Looking for a counterexample for this statement regarding divergent series

Question

I need counter for this statement :

If the series $ \sum a_n$ is divergent then the series $b_n$= $\sum \text{min}(a_n,\frac{1}{n})$ is also divergent.

I closest I reached to a counter is , Define $a_n$ as $$a_n = \begin{cases} \frac{1}{n²} \text{for n even} \\ \frac{1}{n} \text{(any divegrent series) for n odd} \end{cases} $$ Here, $\sum a_n$ is divergent. Because $\sum 1/n²$ is convergent but $\sum 1/n$ is not. So their sum is divergent.

Now, in $b_n$ At times when $n$ is even $a_n$ (is $\sum 1/n²$ will converge ) will be less than $1/n$ and could be a counter but at odd it will cause problem when because when $n$ is odd there will be $1/n$ equal to it and is divergent but i need it to converge.

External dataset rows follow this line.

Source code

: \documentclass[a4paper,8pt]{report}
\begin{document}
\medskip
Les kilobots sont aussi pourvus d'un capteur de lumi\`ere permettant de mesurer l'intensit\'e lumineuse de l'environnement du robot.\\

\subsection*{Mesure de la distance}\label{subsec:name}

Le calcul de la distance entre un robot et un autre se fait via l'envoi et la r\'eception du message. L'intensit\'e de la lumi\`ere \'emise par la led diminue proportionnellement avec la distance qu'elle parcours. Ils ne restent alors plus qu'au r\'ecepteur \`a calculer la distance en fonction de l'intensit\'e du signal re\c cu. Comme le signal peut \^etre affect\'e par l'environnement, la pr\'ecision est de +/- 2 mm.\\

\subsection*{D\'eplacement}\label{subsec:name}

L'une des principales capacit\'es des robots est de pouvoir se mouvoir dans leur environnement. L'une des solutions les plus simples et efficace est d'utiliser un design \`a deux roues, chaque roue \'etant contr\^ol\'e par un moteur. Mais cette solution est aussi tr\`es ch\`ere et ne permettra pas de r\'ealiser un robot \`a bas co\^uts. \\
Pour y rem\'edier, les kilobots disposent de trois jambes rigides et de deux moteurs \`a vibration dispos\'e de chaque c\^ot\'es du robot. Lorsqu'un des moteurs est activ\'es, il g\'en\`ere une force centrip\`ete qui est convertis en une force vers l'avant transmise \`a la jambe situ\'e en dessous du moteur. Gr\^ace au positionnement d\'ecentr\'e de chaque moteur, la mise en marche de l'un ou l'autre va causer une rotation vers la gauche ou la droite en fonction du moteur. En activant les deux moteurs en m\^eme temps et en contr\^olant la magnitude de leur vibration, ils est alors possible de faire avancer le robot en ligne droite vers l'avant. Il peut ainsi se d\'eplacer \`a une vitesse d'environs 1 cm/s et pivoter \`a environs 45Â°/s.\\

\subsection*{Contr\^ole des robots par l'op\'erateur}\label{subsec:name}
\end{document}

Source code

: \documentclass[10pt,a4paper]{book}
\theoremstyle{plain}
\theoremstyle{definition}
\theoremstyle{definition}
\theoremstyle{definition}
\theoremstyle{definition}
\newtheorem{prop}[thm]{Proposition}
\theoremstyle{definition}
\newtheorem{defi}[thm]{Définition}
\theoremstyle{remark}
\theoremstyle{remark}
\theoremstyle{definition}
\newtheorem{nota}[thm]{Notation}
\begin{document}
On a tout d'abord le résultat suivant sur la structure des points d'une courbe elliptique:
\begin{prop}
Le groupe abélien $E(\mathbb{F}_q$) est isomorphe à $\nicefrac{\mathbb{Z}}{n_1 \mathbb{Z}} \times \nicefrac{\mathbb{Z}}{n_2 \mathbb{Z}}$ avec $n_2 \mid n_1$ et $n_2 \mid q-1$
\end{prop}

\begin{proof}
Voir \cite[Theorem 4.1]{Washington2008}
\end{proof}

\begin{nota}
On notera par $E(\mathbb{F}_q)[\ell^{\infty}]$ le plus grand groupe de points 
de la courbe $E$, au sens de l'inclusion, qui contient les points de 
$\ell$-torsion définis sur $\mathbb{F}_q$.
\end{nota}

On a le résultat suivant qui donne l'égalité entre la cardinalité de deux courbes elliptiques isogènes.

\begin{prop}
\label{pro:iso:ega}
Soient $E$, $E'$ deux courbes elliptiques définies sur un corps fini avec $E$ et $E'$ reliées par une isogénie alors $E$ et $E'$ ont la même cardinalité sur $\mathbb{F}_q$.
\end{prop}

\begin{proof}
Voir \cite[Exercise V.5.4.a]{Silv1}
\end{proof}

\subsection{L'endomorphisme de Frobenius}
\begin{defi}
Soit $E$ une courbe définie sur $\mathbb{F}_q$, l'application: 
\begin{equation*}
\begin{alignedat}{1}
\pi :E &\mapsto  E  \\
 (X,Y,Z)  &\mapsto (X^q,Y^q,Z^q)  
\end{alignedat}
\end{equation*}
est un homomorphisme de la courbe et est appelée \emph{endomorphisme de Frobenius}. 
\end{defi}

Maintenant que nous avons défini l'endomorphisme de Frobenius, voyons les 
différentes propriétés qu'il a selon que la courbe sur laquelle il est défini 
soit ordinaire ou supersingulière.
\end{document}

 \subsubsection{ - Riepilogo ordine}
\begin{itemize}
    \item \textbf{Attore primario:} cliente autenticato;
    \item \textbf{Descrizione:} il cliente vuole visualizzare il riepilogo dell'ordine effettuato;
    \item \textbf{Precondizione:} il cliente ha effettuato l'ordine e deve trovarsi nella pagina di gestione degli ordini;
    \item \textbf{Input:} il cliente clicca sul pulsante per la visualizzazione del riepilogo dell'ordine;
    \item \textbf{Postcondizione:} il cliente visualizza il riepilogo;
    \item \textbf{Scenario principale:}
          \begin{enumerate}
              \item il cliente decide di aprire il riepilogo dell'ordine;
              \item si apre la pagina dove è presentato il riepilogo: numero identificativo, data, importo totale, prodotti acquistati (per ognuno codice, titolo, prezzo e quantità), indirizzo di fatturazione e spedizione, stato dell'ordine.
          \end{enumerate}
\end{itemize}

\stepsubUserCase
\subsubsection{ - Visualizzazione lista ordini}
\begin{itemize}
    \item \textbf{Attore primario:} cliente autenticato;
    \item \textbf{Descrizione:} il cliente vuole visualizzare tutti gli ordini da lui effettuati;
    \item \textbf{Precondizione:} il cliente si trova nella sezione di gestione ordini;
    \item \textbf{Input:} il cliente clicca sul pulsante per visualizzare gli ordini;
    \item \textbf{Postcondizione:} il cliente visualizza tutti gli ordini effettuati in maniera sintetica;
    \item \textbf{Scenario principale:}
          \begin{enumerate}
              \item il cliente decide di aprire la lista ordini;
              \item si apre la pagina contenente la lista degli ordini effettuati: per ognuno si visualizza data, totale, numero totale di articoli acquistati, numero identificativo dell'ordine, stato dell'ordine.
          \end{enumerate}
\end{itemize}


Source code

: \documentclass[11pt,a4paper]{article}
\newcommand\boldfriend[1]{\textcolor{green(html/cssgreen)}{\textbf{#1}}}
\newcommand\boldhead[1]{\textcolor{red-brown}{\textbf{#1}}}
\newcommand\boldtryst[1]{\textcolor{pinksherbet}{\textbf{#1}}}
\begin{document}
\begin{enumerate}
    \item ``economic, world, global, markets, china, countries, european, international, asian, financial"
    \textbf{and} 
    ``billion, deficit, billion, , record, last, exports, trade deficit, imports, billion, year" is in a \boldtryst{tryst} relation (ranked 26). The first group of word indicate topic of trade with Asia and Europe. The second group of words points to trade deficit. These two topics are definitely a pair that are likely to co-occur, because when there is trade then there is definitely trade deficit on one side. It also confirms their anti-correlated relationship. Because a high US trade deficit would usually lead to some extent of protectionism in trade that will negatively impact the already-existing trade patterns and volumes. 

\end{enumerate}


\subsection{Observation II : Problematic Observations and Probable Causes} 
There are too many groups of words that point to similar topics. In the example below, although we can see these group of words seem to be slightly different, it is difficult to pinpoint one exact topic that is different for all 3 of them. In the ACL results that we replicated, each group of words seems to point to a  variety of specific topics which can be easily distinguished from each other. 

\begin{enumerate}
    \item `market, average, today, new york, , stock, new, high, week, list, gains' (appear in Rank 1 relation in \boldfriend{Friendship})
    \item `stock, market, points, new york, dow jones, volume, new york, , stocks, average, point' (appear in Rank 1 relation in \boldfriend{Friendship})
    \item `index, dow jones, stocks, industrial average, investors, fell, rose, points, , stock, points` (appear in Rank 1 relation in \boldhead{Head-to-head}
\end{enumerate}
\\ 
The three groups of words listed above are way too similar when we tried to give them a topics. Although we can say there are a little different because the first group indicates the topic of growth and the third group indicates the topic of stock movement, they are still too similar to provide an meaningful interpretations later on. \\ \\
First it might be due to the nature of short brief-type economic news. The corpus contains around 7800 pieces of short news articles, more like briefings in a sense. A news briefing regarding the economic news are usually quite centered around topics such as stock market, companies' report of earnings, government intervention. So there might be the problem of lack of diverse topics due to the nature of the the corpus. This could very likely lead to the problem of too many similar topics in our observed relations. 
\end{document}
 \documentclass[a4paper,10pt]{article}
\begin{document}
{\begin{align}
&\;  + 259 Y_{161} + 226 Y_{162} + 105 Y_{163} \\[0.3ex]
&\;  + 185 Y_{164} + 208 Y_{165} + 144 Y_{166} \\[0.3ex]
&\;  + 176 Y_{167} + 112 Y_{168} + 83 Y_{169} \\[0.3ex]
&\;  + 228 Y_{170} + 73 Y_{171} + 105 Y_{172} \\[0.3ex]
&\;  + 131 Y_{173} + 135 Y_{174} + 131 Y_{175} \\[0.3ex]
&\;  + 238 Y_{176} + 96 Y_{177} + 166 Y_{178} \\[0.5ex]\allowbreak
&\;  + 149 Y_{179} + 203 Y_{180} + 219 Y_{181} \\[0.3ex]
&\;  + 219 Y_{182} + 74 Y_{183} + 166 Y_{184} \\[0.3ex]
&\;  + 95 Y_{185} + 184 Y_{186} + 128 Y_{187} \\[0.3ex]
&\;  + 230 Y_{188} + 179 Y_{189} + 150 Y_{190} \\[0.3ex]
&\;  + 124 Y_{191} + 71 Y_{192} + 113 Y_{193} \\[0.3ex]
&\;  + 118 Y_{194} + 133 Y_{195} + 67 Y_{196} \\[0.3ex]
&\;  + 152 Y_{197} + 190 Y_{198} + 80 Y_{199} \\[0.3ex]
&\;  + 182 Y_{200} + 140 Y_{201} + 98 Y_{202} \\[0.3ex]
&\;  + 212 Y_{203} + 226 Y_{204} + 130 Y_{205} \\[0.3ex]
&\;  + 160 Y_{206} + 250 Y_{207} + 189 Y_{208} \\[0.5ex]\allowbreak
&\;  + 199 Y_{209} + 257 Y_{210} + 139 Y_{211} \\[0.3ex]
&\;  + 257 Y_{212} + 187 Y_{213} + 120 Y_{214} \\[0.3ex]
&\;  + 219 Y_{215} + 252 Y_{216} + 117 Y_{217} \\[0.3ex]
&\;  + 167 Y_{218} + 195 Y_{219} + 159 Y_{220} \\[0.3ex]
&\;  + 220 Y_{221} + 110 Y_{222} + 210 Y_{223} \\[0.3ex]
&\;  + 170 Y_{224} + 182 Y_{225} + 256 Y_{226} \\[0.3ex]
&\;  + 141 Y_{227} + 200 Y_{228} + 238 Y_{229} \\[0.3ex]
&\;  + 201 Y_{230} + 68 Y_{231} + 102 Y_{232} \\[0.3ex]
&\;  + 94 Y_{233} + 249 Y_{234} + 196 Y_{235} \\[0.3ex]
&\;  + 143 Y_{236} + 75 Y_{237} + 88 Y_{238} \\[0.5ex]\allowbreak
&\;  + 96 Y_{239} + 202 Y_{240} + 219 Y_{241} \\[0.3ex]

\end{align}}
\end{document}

If this statement is true then a proof is needed.

Kindly Help.

Thank You.

Answer 1

Consider the sequence $$ a_n = \begin{cases} 0 & \text{if $n$ is not a power of $2$}\\ 1 & \text{if $n$ is a power of $2$}. \end{cases} $$ Since there are infinitely many powers of $2$, $\sum a_n$ diverges. However, $$ b_n = \min\left\{a_n,\frac{1}{n}\right\} = \begin{cases} 0 & \text{if $n$ is not a power of $2$} \\ \frac{1}{n} & \text{if $n$ is a power of $2$} \end{cases} $$ satisfies that $\sum b_n$ converges. Indeed, $$ \sum_{n=0}^{\infty} b_n = \sum_{k=0}^{\infty} \frac{1}{2^k} = 2. $$

Answer 2

Just to mention that the statement in the OP holds if in addition is is assumed that $a_n\searrow0$. The proof of that can be obtained by Cauchy's condensation.

Notice the $a_n\searrow0$ implies that $\min(a_n,\frac1n)\searrow0$. If $\sum_n\min(a_n,\frac1n)<\infty$, $\sum_k2^k\min(a_{2^k},2^{-k})=\sum_k\min(2^ka_{2^k},1)<\infty$ and so, $\sum_k2^ka_{2^k}<\infty$ which in turn means that $\sum_na_n<\infty$.